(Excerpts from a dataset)
++++++
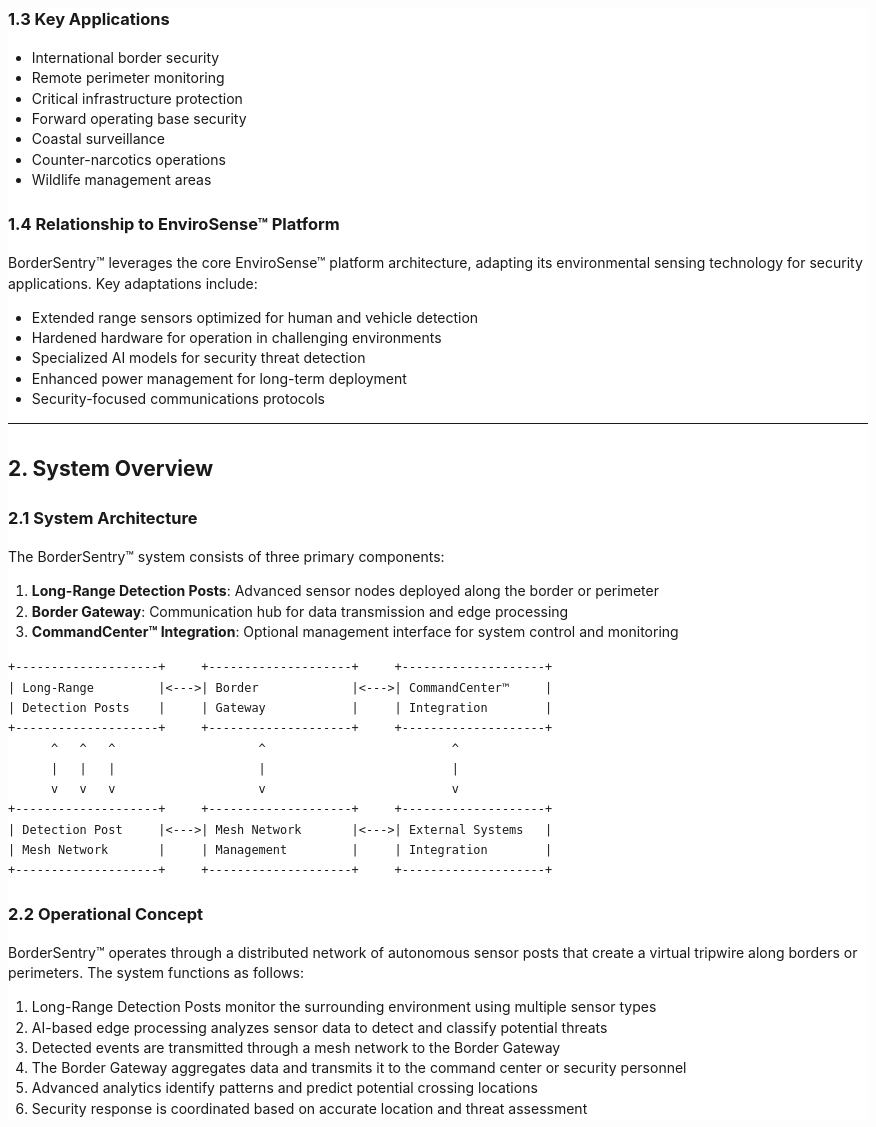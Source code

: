 ### 1.3 Key Applications

- International border security
- Remote perimeter monitoring
- Critical infrastructure protection
- Forward operating base security
- Coastal surveillance
- Counter-narcotics operations
- Wildlife management areas

### 1.4 Relationship to EnviroSense™ Platform

BorderSentry™ leverages the core EnviroSense™ platform architecture, adapting its environmental sensing technology for security applications. Key adaptations include:

- Extended range sensors optimized for human and vehicle detection
- Hardened hardware for operation in challenging environments
- Specialized AI models for security threat detection
- Enhanced power management for long-term deployment
- Security-focused communications protocols

---

## 2. System Overview

### 2.1 System Architecture

The BorderSentry™ system consists of three primary components:

1. **Long-Range Detection Posts**: Advanced sensor nodes deployed along the border or perimeter
2. **Border Gateway**: Communication hub for data transmission and edge processing
3. **CommandCenter™ Integration**: Optional management interface for system control and monitoring

```
+--------------------+     +--------------------+     +--------------------+
| Long-Range         |<--->| Border             |<--->| CommandCenter™     |
| Detection Posts    |     | Gateway            |     | Integration        |
+--------------------+     +--------------------+     +--------------------+
      ^   ^   ^                    ^                          ^
      |   |   |                    |                          |
      v   v   v                    v                          v
+--------------------+     +--------------------+     +--------------------+
| Detection Post     |<--->| Mesh Network       |<--->| External Systems   |
| Mesh Network       |     | Management         |     | Integration        |
+--------------------+     +--------------------+     +--------------------+
```

### 2.2 Operational Concept

BorderSentry™ operates through a distributed network of autonomous sensor posts that create a virtual tripwire along borders or perimeters. The system functions as follows:

1. Long-Range Detection Posts monitor the surrounding environment using multiple sensor types
2. AI-based edge processing analyzes sensor data to detect and classify potential threats
3. Detected events are transmitted through a mesh network to the Border Gateway
4. The Border Gateway aggregates data and transmits it to the command center or security personnel
5. Advanced analytics identify patterns and predict potential crossing locations
6. Security response is coordinated based on accurate location and threat assessment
++++++
▶ **Work instruction**
What lines in the records above include the string "monitoring"? Copy each one.

▶ **Output of the task**
- Remote perimeter monitoring
3. **CommandCenter™ Integration**: Optional management interface for system control and monitoring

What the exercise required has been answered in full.